Required work: Each line of the data below that includes the string "textcolor" must be copied.

Extracted data:
[Start of Attachment]
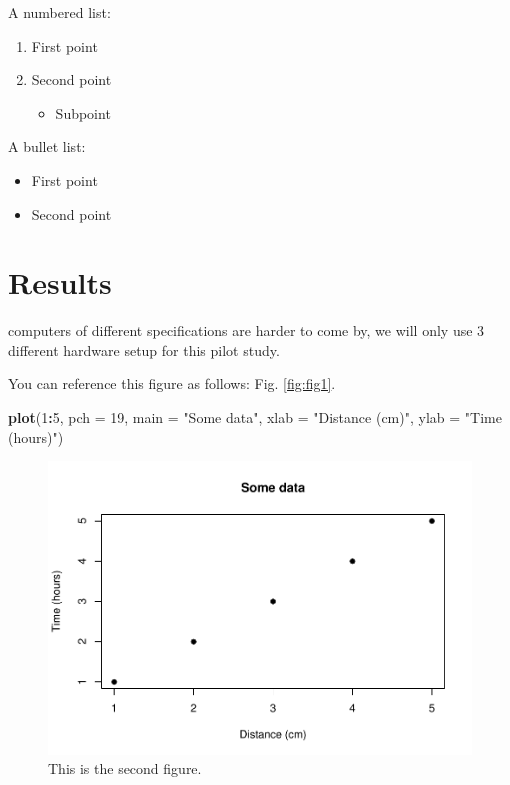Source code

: \documentclass[12pt,halfline,a4paper,]{ouparticle}
\newenvironment{Shaded}{\begin{snugshade}}{\end{snugshade}}
\newcommand{\AttributeTok}[1]{\textcolor[rgb]{0.13,0.29,0.53}{#1}}
\newcommand{\DecValTok}[1]{\textcolor[rgb]{0.00,0.00,0.81}{#1}}
\newcommand{\FunctionTok}[1]{\textcolor[rgb]{0.13,0.29,0.53}{\textbf{#1}}}
\newcommand{\NormalTok}[1]{#1}
\newcommand{\SpecialCharTok}[1]{\textcolor[rgb]{0.81,0.36,0.00}{\textbf{#1}}}
\newcommand{\StringTok}[1]{\textcolor[rgb]{0.31,0.60,0.02}{#1}}
\providecommand{\tightlist}{%
  \setlength{\itemsep}{0pt}\setlength{\parskip}{0pt}}
\begin{document}
A numbered list:

\begin{enumerate}
\def\labelenumi{\arabic{enumi})}
\tightlist
\item
  First point
\item
  Second point

  \begin{itemize}
  \tightlist
  \item
    Subpoint
  \end{itemize}
\end{enumerate}

A bullet list:

\begin{itemize}
\tightlist
\item
  First point
\item
  Second point
\end{itemize}

\section{Results}\label{results}

computers of different specifications are harder to come by, we will
only use 3 different hardware setup for this pilot study.

You can reference this figure as follows: Fig. \ref{fig:fig1}.

\begin{Shaded}
\begin{Highlighting}[]
\FunctionTok{plot}\NormalTok{(}\DecValTok{1}\SpecialCharTok{:}\DecValTok{5}\NormalTok{, }\AttributeTok{pch =} \DecValTok{19}\NormalTok{, }\AttributeTok{main =} \StringTok{"Some data"}\NormalTok{, }\AttributeTok{xlab =} \StringTok{"Distance (cm)"}\NormalTok{, }\AttributeTok{ylab =} \StringTok{"Time (hours)"}\NormalTok{)}
\end{Highlighting}
\end{Shaded}

\begin{figure}[p]
\includegraphics[width=1\linewidth]{skeleton_files/figure-latex/fig2-1} \caption{This is the second figure.}\label{fig:fig2}
\end{figure}
\end{document}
[End of Attachment]
Answer space:
\newcommand{\AttributeTok}[1]{\textcolor[rgb]{0.13,0.29,0.53}{#1}}
\newcommand{\DecValTok}[1]{\textcolor[rgb]{0.00,0.00,0.81}{#1}}
\newcommand{\FunctionTok}[1]{\textcolor[rgb]{0.13,0.29,0.53}{\textbf{#1}}}
\newcommand{\SpecialCharTok}[1]{\textcolor[rgb]{0.81,0.36,0.00}{\textbf{#1}}}
\newcommand{\StringTok}[1]{\textcolor[rgb]{0.31,0.60,0.02}{#1}}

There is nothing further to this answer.